▶ **Exercise objective**
Going through the data below, copy out each line where the word "örneği" shows up.

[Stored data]
▼

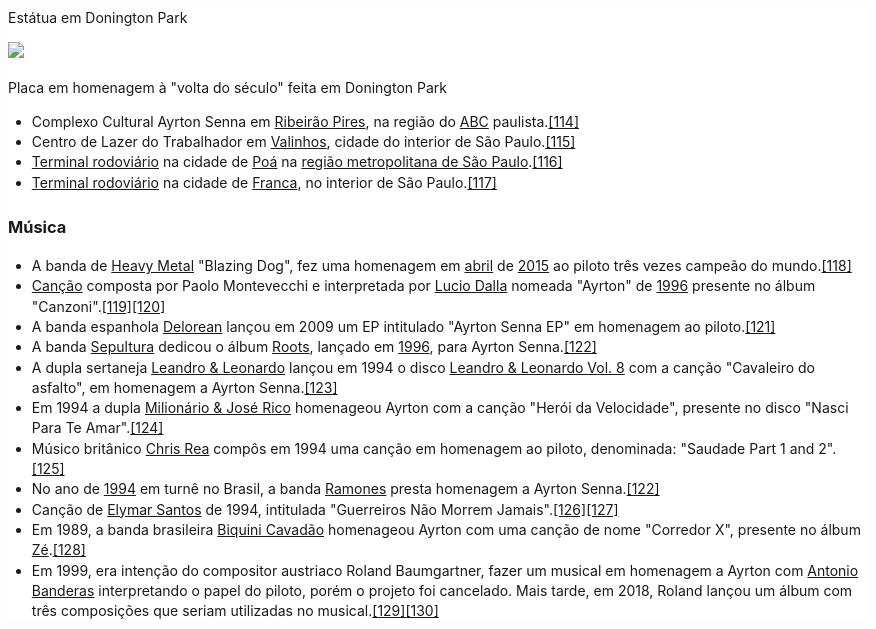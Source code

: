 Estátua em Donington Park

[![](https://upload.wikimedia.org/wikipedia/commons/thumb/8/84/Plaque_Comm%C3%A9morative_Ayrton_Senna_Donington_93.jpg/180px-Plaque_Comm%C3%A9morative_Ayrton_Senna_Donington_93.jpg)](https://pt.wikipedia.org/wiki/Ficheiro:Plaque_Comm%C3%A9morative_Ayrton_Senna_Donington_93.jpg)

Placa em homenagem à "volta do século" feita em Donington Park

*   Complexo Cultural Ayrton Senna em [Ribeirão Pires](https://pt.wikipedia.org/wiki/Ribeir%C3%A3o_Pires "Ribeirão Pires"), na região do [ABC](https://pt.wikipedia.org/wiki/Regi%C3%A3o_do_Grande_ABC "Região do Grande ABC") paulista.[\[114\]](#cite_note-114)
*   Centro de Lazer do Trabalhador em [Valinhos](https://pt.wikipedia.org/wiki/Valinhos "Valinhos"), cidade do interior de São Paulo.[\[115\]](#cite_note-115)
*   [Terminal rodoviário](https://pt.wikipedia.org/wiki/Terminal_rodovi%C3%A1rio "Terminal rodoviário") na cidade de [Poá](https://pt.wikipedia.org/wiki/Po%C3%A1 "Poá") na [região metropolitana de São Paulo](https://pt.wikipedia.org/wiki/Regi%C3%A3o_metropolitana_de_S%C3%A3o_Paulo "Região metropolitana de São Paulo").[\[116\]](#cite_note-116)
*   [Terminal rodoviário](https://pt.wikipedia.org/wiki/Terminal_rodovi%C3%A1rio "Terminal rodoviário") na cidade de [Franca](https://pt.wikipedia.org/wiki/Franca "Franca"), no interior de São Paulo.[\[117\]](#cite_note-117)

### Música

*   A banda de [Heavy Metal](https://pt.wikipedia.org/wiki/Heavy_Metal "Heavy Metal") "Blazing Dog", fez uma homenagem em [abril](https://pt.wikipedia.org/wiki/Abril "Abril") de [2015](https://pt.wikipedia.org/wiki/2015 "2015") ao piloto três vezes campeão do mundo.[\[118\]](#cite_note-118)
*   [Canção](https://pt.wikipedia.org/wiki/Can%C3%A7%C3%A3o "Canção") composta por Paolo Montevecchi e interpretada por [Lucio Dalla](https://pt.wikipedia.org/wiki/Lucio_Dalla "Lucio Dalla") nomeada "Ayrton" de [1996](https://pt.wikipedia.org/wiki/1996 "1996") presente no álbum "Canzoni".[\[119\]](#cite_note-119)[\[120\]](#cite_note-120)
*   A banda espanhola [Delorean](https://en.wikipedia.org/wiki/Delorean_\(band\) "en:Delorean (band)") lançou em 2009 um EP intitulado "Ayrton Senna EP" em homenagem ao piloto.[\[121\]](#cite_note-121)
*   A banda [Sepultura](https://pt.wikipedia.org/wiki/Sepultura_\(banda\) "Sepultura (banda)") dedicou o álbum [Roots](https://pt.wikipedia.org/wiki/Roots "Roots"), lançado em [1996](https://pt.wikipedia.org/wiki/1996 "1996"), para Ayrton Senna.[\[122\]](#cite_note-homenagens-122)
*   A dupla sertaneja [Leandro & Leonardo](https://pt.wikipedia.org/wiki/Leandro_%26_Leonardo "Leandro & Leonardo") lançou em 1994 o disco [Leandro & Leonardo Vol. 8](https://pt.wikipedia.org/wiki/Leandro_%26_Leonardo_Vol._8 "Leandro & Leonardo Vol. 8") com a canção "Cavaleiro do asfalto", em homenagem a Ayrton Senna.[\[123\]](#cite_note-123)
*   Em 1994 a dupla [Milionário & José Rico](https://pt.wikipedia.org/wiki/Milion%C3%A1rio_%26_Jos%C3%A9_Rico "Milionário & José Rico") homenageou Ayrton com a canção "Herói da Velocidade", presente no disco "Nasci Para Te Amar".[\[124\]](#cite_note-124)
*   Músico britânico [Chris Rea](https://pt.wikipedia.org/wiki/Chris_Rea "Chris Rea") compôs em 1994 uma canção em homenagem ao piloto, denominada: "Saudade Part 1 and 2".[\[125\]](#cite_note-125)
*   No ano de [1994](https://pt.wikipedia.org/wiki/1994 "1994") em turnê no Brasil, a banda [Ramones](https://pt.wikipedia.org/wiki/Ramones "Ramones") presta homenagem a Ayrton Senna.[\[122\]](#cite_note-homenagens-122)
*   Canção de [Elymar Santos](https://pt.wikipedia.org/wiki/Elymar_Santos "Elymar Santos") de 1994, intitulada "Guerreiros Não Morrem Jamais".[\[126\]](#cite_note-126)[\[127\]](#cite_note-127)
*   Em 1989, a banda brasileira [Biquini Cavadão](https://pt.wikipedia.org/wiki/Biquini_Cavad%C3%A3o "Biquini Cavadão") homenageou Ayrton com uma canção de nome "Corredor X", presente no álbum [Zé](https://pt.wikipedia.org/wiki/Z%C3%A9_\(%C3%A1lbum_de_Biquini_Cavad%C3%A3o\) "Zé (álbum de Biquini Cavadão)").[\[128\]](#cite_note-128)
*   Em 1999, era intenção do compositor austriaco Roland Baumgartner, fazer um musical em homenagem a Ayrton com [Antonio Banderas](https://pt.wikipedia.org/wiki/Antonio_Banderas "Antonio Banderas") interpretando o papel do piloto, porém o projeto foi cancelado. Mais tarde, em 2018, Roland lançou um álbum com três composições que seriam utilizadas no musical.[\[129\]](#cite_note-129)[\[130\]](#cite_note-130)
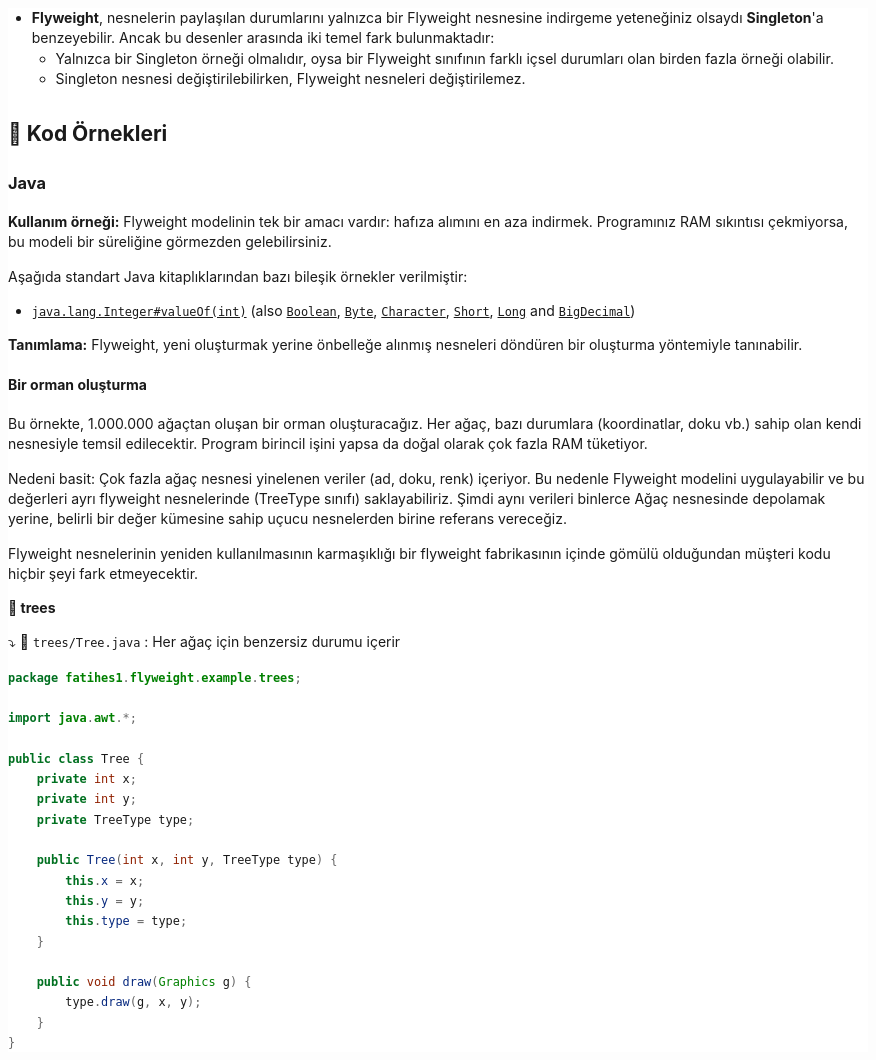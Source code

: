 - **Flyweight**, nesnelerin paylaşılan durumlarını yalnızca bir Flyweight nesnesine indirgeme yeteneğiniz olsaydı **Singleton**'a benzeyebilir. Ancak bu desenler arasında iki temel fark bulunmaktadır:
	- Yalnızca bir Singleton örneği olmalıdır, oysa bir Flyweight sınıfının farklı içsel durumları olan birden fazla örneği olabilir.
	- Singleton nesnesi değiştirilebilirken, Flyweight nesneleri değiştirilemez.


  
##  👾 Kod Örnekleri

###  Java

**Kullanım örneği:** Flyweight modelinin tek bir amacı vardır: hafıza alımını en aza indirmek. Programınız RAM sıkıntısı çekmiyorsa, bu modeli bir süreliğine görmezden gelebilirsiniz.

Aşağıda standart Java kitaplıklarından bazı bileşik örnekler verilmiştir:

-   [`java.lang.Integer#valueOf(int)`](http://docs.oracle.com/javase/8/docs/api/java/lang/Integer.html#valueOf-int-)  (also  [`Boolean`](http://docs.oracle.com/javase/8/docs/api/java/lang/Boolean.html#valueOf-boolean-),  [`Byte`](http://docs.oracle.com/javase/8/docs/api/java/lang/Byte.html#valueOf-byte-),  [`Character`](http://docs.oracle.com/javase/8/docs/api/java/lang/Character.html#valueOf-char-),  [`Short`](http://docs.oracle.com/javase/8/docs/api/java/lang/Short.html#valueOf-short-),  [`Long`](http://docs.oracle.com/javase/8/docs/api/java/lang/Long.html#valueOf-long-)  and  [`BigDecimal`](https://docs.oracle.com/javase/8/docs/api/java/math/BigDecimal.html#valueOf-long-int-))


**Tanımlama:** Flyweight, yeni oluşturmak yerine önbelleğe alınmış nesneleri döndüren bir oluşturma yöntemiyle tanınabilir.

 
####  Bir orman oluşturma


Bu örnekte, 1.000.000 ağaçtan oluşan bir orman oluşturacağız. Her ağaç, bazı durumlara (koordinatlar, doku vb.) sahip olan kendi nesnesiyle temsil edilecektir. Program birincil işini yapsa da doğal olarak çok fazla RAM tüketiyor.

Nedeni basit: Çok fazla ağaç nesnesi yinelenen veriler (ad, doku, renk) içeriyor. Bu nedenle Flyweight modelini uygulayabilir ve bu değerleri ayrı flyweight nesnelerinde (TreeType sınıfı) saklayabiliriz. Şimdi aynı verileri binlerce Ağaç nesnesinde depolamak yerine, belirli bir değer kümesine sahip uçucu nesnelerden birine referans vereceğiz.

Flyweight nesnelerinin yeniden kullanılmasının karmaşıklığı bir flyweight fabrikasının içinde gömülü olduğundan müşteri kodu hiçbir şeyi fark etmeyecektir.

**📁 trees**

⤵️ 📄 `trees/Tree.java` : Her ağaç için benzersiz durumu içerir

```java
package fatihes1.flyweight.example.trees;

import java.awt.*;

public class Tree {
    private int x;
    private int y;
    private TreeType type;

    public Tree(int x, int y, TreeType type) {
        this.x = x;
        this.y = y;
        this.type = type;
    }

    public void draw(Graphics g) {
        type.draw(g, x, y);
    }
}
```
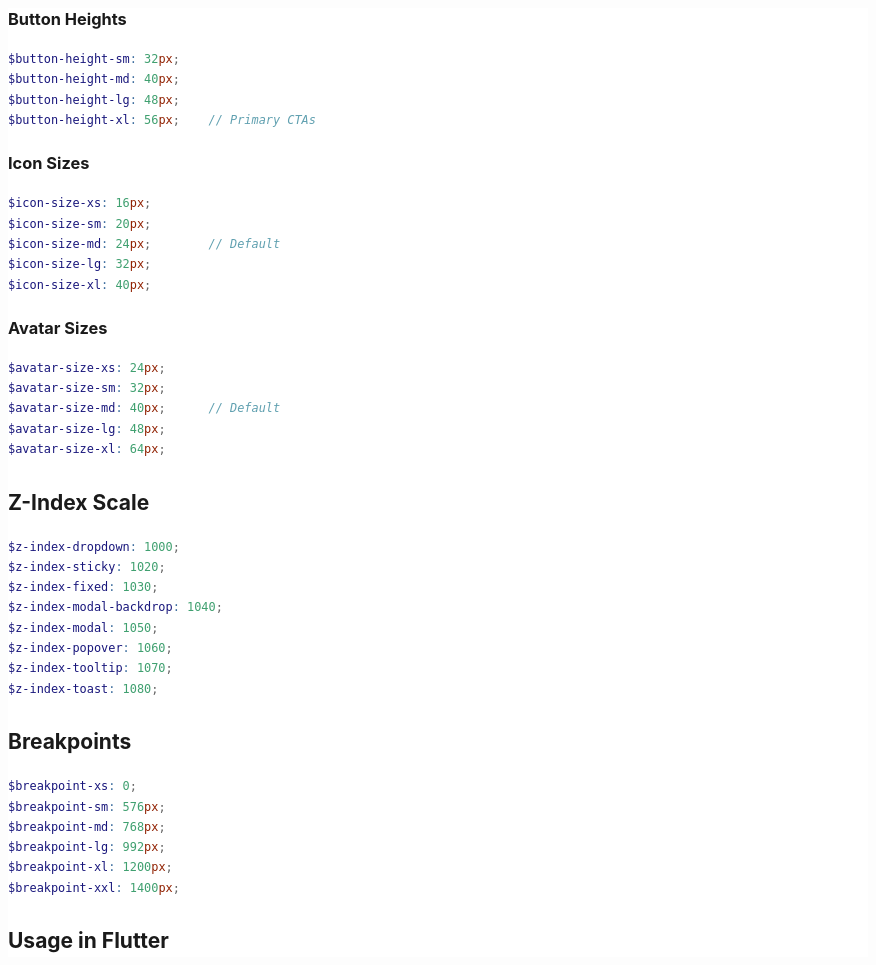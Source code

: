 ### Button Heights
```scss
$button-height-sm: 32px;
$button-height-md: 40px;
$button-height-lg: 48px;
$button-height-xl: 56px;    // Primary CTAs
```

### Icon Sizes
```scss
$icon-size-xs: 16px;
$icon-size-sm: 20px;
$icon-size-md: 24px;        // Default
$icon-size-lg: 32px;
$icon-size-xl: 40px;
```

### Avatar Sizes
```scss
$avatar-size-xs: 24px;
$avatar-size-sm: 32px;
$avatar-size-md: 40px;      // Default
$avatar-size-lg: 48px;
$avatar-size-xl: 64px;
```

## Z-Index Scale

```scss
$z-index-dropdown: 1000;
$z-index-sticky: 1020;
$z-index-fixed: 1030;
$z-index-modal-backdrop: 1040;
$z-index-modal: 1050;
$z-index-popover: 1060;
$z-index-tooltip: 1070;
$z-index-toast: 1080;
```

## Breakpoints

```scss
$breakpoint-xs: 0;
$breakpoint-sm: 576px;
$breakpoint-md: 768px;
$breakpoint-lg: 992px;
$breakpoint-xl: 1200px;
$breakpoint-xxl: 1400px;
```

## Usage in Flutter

▲

▶ **Completed task**
	- Yalnızca bir Singleton örneği olmalıdır, oysa bir Flyweight sınıfının farklı içsel durumları olan birden fazla örneği olabilir.
**Kullanım örneği:** Flyweight modelinin tek bir amacı vardır: hafıza alımını en aza indirmek. Programınız RAM sıkıntısı çekmiyorsa, bu modeli bir süreliğine görmezden gelebilirsiniz.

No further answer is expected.